◆ **EXERCISE INSTRUCTIONS**:
The records that follow are to be reproduced verbatim.

◆ **PROVIDED INFORMATION**:

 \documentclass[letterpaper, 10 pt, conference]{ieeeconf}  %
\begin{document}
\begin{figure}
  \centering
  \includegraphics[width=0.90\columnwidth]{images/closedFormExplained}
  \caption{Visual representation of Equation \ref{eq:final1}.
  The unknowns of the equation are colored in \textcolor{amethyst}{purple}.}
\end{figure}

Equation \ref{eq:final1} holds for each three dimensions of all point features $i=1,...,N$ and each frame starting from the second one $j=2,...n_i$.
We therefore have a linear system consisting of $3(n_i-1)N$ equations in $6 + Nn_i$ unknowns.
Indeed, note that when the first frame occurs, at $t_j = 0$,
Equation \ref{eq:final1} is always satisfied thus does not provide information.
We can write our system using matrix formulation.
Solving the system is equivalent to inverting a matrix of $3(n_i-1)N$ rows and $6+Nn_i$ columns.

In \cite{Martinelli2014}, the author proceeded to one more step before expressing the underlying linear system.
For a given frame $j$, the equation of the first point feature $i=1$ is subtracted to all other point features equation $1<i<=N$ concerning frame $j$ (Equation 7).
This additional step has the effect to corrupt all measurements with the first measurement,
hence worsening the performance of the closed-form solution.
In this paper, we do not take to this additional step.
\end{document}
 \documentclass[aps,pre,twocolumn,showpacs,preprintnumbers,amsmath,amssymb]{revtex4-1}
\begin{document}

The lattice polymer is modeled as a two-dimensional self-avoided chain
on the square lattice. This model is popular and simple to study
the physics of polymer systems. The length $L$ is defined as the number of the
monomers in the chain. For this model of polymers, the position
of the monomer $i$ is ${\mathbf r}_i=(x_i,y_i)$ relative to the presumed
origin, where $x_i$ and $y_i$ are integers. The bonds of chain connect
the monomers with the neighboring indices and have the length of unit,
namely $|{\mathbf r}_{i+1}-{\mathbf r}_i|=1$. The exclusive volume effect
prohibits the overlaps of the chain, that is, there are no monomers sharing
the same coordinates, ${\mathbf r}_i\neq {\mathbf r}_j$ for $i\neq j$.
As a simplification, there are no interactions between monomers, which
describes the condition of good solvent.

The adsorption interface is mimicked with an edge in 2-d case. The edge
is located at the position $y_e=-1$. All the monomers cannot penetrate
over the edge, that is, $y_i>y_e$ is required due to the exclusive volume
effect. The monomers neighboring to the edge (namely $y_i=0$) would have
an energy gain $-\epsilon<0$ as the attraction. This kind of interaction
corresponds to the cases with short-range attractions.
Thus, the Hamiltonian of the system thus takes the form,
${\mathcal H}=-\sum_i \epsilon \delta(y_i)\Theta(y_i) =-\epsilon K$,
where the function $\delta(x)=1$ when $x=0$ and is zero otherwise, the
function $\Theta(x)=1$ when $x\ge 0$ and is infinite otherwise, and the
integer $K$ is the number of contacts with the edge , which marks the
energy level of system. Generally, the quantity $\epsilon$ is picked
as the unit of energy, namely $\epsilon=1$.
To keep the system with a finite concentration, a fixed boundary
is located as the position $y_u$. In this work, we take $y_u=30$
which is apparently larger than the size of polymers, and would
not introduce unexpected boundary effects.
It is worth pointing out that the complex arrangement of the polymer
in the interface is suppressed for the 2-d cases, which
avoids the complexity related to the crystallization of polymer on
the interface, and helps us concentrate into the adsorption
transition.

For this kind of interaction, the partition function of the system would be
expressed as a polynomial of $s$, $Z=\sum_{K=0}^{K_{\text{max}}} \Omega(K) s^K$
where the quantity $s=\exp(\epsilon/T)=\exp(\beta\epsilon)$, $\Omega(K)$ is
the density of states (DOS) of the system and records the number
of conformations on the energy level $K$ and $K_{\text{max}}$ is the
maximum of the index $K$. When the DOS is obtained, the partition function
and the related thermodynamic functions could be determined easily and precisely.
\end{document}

◆ **FINAL ANSWER**:
 \documentclass[letterpaper, 10 pt, conference]{ieeeconf}  %
\begin{document}
\begin{figure}
  \centering
  \includegraphics[width=0.90\columnwidth]{images/closedFormExplained}
  \caption{Visual representation of Equation \ref{eq:final1}.
  The unknowns of the equation are colored in \textcolor{amethyst}{purple}.}
\end{figure}

Equation \ref{eq:final1} holds for each three dimensions of all point features $i=1,...,N$ and each frame starting from the second one $j=2,...n_i$.
We therefore have a linear system consisting of $3(n_i-1)N$ equations in $6 + Nn_i$ unknowns.
Indeed, note that when the first frame occurs, at $t_j = 0$,
Equation \ref{eq:final1} is always satisfied thus does not provide information.
We can write our system using matrix formulation.
Solving the system is equivalent to inverting a matrix of $3(n_i-1)N$ rows and $6+Nn_i$ columns.

In \cite{Martinelli2014}, the author proceeded to one more step before expressing the underlying linear system.
For a given frame $j$, the equation of the first point feature $i=1$ is subtracted to all other point features equation $1<i<=N$ concerning frame $j$ (Equation 7).
This additional step has the effect to corrupt all measurements with the first measurement,
hence worsening the performance of the closed-form solution.
In this paper, we do not take to this additional step.
\end{document}
 \documentclass[aps,pre,twocolumn,showpacs,preprintnumbers,amsmath,amssymb]{revtex4-1}
\begin{document}

The lattice polymer is modeled as a two-dimensional self-avoided chain
on the square lattice. This model is popular and simple to study
the physics of polymer systems. The length $L$ is defined as the number of the
monomers in the chain. For this model of polymers, the position
of the monomer $i$ is ${\mathbf r}_i=(x_i,y_i)$ relative to the presumed
origin, where $x_i$ and $y_i$ are integers. The bonds of chain connect
the monomers with the neighboring indices and have the length of unit,
namely $|{\mathbf r}_{i+1}-{\mathbf r}_i|=1$. The exclusive volume effect
prohibits the overlaps of the chain, that is, there are no monomers sharing
the same coordinates, ${\mathbf r}_i\neq {\mathbf r}_j$ for $i\neq j$.
As a simplification, there are no interactions between monomers, which
describes the condition of good solvent.

The adsorption interface is mimicked with an edge in 2-d case. The edge
is located at the position $y_e=-1$. All the monomers cannot penetrate
over the edge, that is, $y_i>y_e$ is required due to the exclusive volume
effect. The monomers neighboring to the edge (namely $y_i=0$) would have
an energy gain $-\epsilon<0$ as the attraction. This kind of interaction
corresponds to the cases with short-range attractions.
Thus, the Hamiltonian of the system thus takes the form,
${\mathcal H}=-\sum_i \epsilon \delta(y_i)\Theta(y_i) =-\epsilon K$,
where the function $\delta(x)=1$ when $x=0$ and is zero otherwise, the
function $\Theta(x)=1$ when $x\ge 0$ and is infinite otherwise, and the
integer $K$ is the number of contacts with the edge , which marks the
energy level of system. Generally, the quantity $\epsilon$ is picked
as the unit of energy, namely $\epsilon=1$.
To keep the system with a finite concentration, a fixed boundary
is located as the position $y_u$. In this work, we take $y_u=30$
which is apparently larger than the size of polymers, and would
not introduce unexpected boundary effects.
It is worth pointing out that the complex arrangement of the polymer
in the interface is suppressed for the 2-d cases, which
avoids the complexity related to the crystallization of polymer on
the interface, and helps us concentrate into the adsorption
transition.

For this kind of interaction, the partition function of the system would be
expressed as a polynomial of $s$, $Z=\sum_{K=0}^{K_{\text{max}}} \Omega(K) s^K$
where the quantity $s=\exp(\epsilon/T)=\exp(\beta\epsilon)$, $\Omega(K)$ is
the density of states (DOS) of the system and records the number
of conformations on the energy level $K$ and $K_{\text{max}}$ is the
maximum of the index $K$. When the DOS is obtained, the partition function
and the related thermodynamic functions could be determined easily and precisely.
\end{document}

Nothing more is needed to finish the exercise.